Our annotated dataset is available as a set of database tables that link back to the message data in the Fiore and Heer dataset. Our annotated dataset includes the following tables:
- A unique id for each annotation record
- The id of the message from which this annotated line is extracted
- The character offset from the beginning of the message body text at which the marked span begins.
- The character offset from the beginning of the message body text at which the marked span ends.
- The id of the annotator. In this , all annotations are made by two different annotators (userid=1 and 9).
- Timestamp of when the annotation was recorded.
- The zone annotation, encoded as an integer. The label corresponding to the annotation value can be found in the spantypes table.
- The text of the span that was highlighted and marked by the annotator.
- A unique id for each annotation type.
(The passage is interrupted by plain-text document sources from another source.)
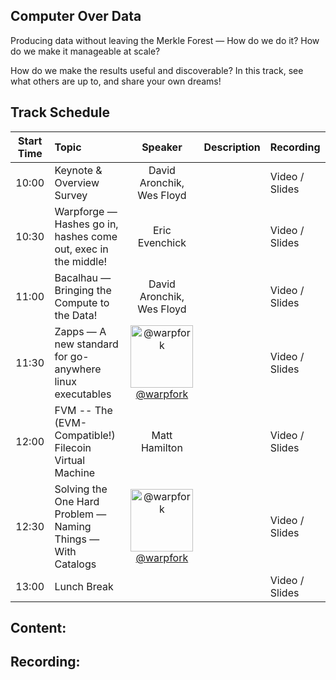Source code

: ## Computer Over Data

Producing data without leaving the Merkle Forest — How do we do it? How do we make it manageable at scale? 

How do we make the results useful and discoverable? In this track, see what others are up to, and share your own dreams!

## Track Schedule

| Start Time | Topic | Speaker | Description | Recording |
| :------:   | :---- | :-----: | :---------- | :-------- |
| 10:00 | Keynote & Overview Survey | David Aronchik, Wes Floyd |  | Video / Slides |
| 10:30 | Warpforge — Hashes go in, hashes come out, exec in the middle! | Eric Evenchick |  | Video / Slides |
| 11:00 | Bacalhau — Bringing the Compute to the Data! | David Aronchik, Wes Floyd |  | Video / Slides |
| 11:30 | Zapps — A new standard for go-anywhere linux executables | <a href="https://github.com/warpfork"><img src="https://github.com/warpfork.png?size=200" alt="@warpfork" width="100" /></a><br>[@warpfork](https://github.com/warpfork) |  | Video / Slides |
| 12:00 | FVM -- The (EVM-Compatible!) Filecoin Virtual Machine | Matt Hamilton |  | Video / Slides |
| 12:30 | Solving the One Hard Problem — Naming Things — With Catalogs | <a href="https://github.com/warpfork"><img src="https://github.com/warpfork.png?size=200" alt="@warpfork" width="100" /></a><br>[@warpfork](https://github.com/warpfork) |  | Video / Slides |
| 13:00 | Lunch Break |  |  | Video / Slides |

## Content:

## Recording:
These ids are the values stored in the annvalue field in the annotationspans table.
- The name of each annotation type (e.g., Request Only, Request and Commitment, Phatic Commitment).
Our annotated data is licensed under a Creative Commons Attribution-Noncommercial 2.0 Generic License.
If you make use of any of these resources, please cite one of the following papers:
Andrew Lampert, Robert Dale and Cécile Paris (2010) - Detecting emails containing requests for action, In Proceedings of Human Language Technologies: The 2010 Annual Conference of the North American Chapter of the Association for Computational Linguistics Processing (HLT/NAACL 2010), pp. 984-992, Los Angeles, USA.
Andrew Lampert, Robert Dale and Cécile Paris (2008) - Requests and Commitments in Email are More Complex Than You Think: Eight Reasons to be Cautious, In Proceedings of Australasian Language Technology Association Workshop, pp. 64-72. Hobart, Australia.
Andrew Lampert, Robert Dale and Cécile Paris (2008) - The Nature of Requests and Commitments in Email Messages, In Proceedings of EMAIL-08: the AAAI Workshop on Enhanced Messaging, pp. 42-47, Chicago, USA.